From my understanding of the definition:
$(G/U,+,\cdot)$ is quotient ring, where the set $G/U=\{a + U \mid a \in G\}\stackrel{?}{=}\{a+b \mid a \in G, b \in U\}$.
For example: $$\mathbb{Z}=\{\dots,-3,-2,-1,0,1,2,3,\dots\}$$ $$6\mathbb{Z}=\{\dots,-18,-12,-6,0,6,12,18,\dots\}$$
Therefore: \begin{align*} \mathbb{Z}/6\mathbb{Z}&=\{a+6\mathbb{Z} \mid a \in \mathbb{Z}\}\\ &=\{\dots,-3+6\mathbb{Z},-2+6\mathbb{Z},-1+6\mathbb{Z},6\mathbb{Z},1+6\mathbb{Z},2+6\mathbb{Z},\dots\}\\ &=\{\dots,-3-12,-3-6,-3,-3+6,-3+12,\dots,2-6,2,2+6,2+12,\dots\}\\ &=\{\dots,-15,-9,-3,3,9,\dots,-4,2,8,14,\dots\} \end{align*}
However, the set $\mathbb{Z}/6\mathbb{Z}$ should be equal to the set $\mathbb{Z}_6=\{0,1,2,3,4,5\}$, which obviously isn't.
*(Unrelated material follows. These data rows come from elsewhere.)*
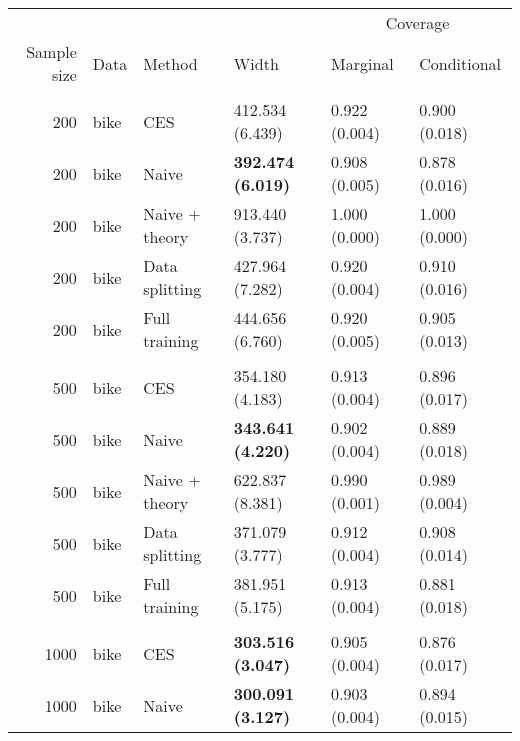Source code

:\begin{tabular}[t]{rlllll}
\toprule
\multicolumn{4}{c}{ } & \multicolumn{2}{c}{Coverage} \\
\cmidrule(l{3pt}r{3pt}){5-6}
Sample size & Data & Method & Width & Marginal & Conditional\\
\midrule
\addlinespace[0.3em]
\multicolumn{6}{l}{\textbf{200}}\\
\hspace{1em}200 & bike & CES & 412.534 (6.439) & 0.922 (0.004) & 0.900 (0.018)\\
\hspace{1em}200 & bike & Naive & \textbf{392.474 (6.019)} & 0.908 (0.005) & 0.878 (0.016)\\
\hspace{1em}200 & bike & Naive + theory & 913.440 (3.737) & 1.000 (0.000) & 1.000 (0.000)\\
\hspace{1em}200 & bike & Data splitting & 427.964 (7.282) & 0.920 (0.004) & 0.910 (0.016)\\
\hspace{1em}200 & bike & Full training & 444.656 (6.760) & 0.920 (0.005) & 0.905 (0.013)\\
\addlinespace[0.3em]
\multicolumn{6}{l}{\textbf{500}}\\
\hspace{1em}500 & bike & CES & 354.180 (4.183) & 0.913 (0.004) & 0.896 (0.017)\\
\hspace{1em}500 & bike & Naive & \textbf{343.641 (4.220)} & 0.902 (0.004) & 0.889 (0.018)\\
\hspace{1em}500 & bike & Naive + theory & 622.837 (8.381) & 0.990 (0.001) & 0.989 (0.004)\\
\hspace{1em}500 & bike & Data splitting & 371.079 (3.777) & 0.912 (0.004) & 0.908 (0.014)\\
\hspace{1em}500 & bike & Full training & 381.951 (5.175) & 0.913 (0.004) & 0.881 (0.018)\\
\addlinespace[0.3em]
\multicolumn{6}{l}{\textbf{1000}}\\
\hspace{1em}1000 & bike & CES & \textbf{303.516 (3.047)} & 0.905 (0.004) & 0.876 (0.017)\\
\hspace{1em}1000 & bike & Naive & \textbf{300.091 (3.127)} & 0.903 (0.004) & 0.894 (0.015)\\

\end{tabular}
Where am I doing mistake?
$\mathbb{Z}/6\mathbb{Z} = \{\bar0,\bar1,\bar2,\ldots,\bar 5\} = \{6\mathbb{Z},\; 1+6\mathbb{Z},\; 2+6\mathbb{Z},\;\ldots,\;5+6\mathbb{Z}\}$
or if you prefer
$=\{\{\ldots,-12,-6,0,6,12,18,\ldots\},\{\ldots,-11,-5,1,7,13,\ldots\},\ldots,\{\ldots,-1,5,11,\ldots\}\}$
You cannot just collapse the layers of brackets. $\mathbb{Z}/6\mathbb{Z}$ is a set with six elements; each of these elements is a set with an infinite number of elements (one equivalence class for the congruence-mod-6 equivalence relation). In your question, the equal sign with a "$?$" on top is wrong, and in the last chain of equalities, the third (penultimate) one is wrong.
Of course, $\mathbb{Z}/6\mathbb{Z}$ also contains $\bar 6 = 6+6\mathbb{Z}$, but this is the same as $\bar 0 = 6\mathbb{Z}$, and similarly $\bar 7=\bar 1$ and so on (that's the reason for taking the quotient in the first place). There are just six different elements.